看護師は感情のコントロールを必要とされる職業です。中でも特に怒りや悲しみなどの負の感情のコントロールを求められる場面に多く遭遇します。闘病する患者をそばで支える看護師は、患者の感情を直接的にぶつけられる機会も多いでしょう。当然、看護師自身に怒りの感情が湧き上がることもあるはずです。しかし患者にとって安心で安全な療養環境を整えるために、看護師は患者や家族の前では毅然とした態度で振る舞っています。

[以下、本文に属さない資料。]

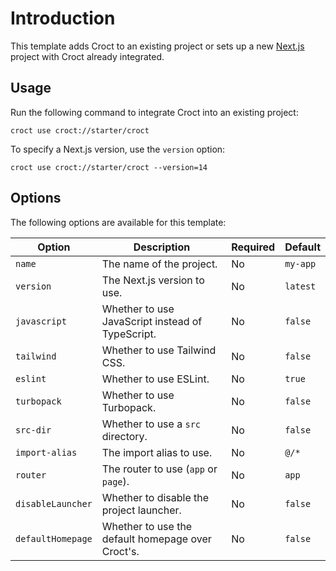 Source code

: # Introduction

This template adds Croct to an existing project or sets up a new [Next.js](https://nextjs.org/) project with Croct already integrated.

## Usage

Run the following command to integrate Croct into an existing project:

```croct-cmd
croct use croct://starter/croct
```

To specify a Next.js version, use the `version` option:

```croct-cmd
croct use croct://starter/croct --version=14
```

## Options

The following options are available for this template:

| Option            | Description                                       | Required | Default  |
|-------------------|---------------------------------------------------|----------|----------|
| `name`            | The name of the project.                          | No       | `my-app` |
| `version`         | The Next.js version to use.                       | No       | `latest` |
| `javascript`      | Whether to use JavaScript instead of TypeScript.  | No       | `false`  |
| `tailwind`        | Whether to use Tailwind CSS.                      | No       | `false`  |
| `eslint`          | Whether to use ESLint.                            | No       | `true`   |
| `turbopack`       | Whether to use Turbopack.                         | No       | `false`  |
| `src-dir`         | Whether to use a `src` directory.                 | No       | `false`  |
| `import-alias`    | The import alias to use.                          | No       | `@/*`    |
| `router`          | The router to use (`app` or `page`).              | No       | `app`    |
| `disableLauncher` | Whether to disable the project launcher.          | No       | `false`  |
| `defaultHomepage` | Whether to use the default homepage over Croct's. | No       | `false`  |
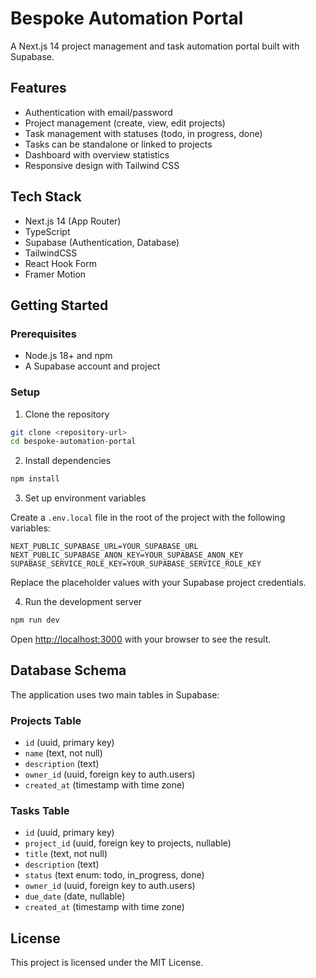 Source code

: # Bespoke Automation Portal

A Next.js 14 project management and task automation portal built with Supabase.

## Features

- Authentication with email/password
- Project management (create, view, edit projects)
- Task management with statuses (todo, in progress, done)
- Tasks can be standalone or linked to projects
- Dashboard with overview statistics
- Responsive design with Tailwind CSS

## Tech Stack

- Next.js 14 (App Router)
- TypeScript
- Supabase (Authentication, Database)
- TailwindCSS
- React Hook Form
- Framer Motion

## Getting Started

### Prerequisites

- Node.js 18+ and npm
- A Supabase account and project

### Setup

1. Clone the repository

```bash
git clone <repository-url>
cd bespoke-automation-portal
```

2. Install dependencies

```bash
npm install
```

3. Set up environment variables

Create a `.env.local` file in the root of the project with the following variables:

```
NEXT_PUBLIC_SUPABASE_URL=YOUR_SUPABASE_URL
NEXT_PUBLIC_SUPABASE_ANON_KEY=YOUR_SUPABASE_ANON_KEY
SUPABASE_SERVICE_ROLE_KEY=YOUR_SUPABASE_SERVICE_ROLE_KEY
```

Replace the placeholder values with your Supabase project credentials.

4. Run the development server

```bash
npm run dev
```

Open [http://localhost:3000](http://localhost:3000) with your browser to see the result.

## Database Schema

The application uses two main tables in Supabase:

### Projects Table

- `id` (uuid, primary key)
- `name` (text, not null)
- `description` (text)
- `owner_id` (uuid, foreign key to auth.users)
- `created_at` (timestamp with time zone)

### Tasks Table

- `id` (uuid, primary key)
- `project_id` (uuid, foreign key to projects, nullable)
- `title` (text, not null)
- `description` (text)
- `status` (text enum: todo, in_progress, done)
- `owner_id` (uuid, foreign key to auth.users)
- `due_date` (date, nullable)
- `created_at` (timestamp with time zone)

## License

This project is licensed under the MIT License.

では、看護師はどのようにして怒りをコントロールするのでしょうか。重要なのは客観的に物事を捉える視点です。患者の発言をただそのままの意味として受け取るのではなく、言動の裏に隠された真意について考えることが必要です。患者は常に病気という得体の知れない恐怖を感じています。また、療養のための制限など不自由さも抱えています。その患者の置かれた立場を考慮した時、患者の言動にはただの苛立ちやわがままとは別の意味が浮き上がってくるのです。そしてそのような真意を理解することができるようになれば、怒りの感情もコントロールできるようになっていくでしょう。
しかしその過程は容易なことではない。看護師の業務は多忙であり、一人一人の患者との関わりに十分に時間を割くことができないことも多くあります。そしてストレスを抱え込んでしまうこともあるでしょう。一人で悩むことのないように、チームミーティングの場で共有することも必要です。看護師は複数人のチームで患者のケアに当たります。チームで考えることで、解決の糸口が見つかることもあります。一人ではなくチームで協力することも、看護師の怒りのコントロールには重要なのです。